Condo developers offer rent-to-own programs for young Canadians who’d rather own than lease


Tuesday, April 16th, 2013

Vernon Clement Jones
Other

Investors are facing a new kind of competition from condo developers offering rent-to-own programs for young Canadians who’d rather own than lease, despite tighter mortgage rules.

The Toronto’s Cinema Towers is the latest development hawking that alternative, allowing homebuyers/renters to sign purchase agreements for units of their choosing.  When they move into those downtown condos, still under construction, a portion of their monthly rent, “along with the total amount accumulated through” the developer’s deposit payment plan “will be credited toward (a) 5 per cent down payment.”

After one year, it falls to the tenant to come up with the remainder of any funds needed to make up that down payment.

The offer is largely seen as a way for developers to shift new units even as first-time buyers find themselves shut out of the market by more stringent mortgage rules, introduced last summer.
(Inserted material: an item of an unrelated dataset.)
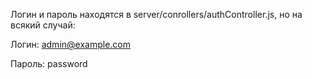 Логин и пароль находятся в server/conrollers/authController.js,
но на всякий случай:

Логин: admin@example.com

Пароль: password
It also helps developers compensate for what some analysts are calling a “shrink-back” in investor demand.

Still, condo investors with units of their own to lease will increasingly have to contend with this kind of direct competition from builders, say analysts. If that rent-to-own strategy catches on, it could slacken demand for rental units even in the GTA, helping stabilize rents, says consumer advocates.

But investors remain the great uncertainty, say economists, trying to gauge their long-term commitment to the market and what if effect any pull-out might have on property values.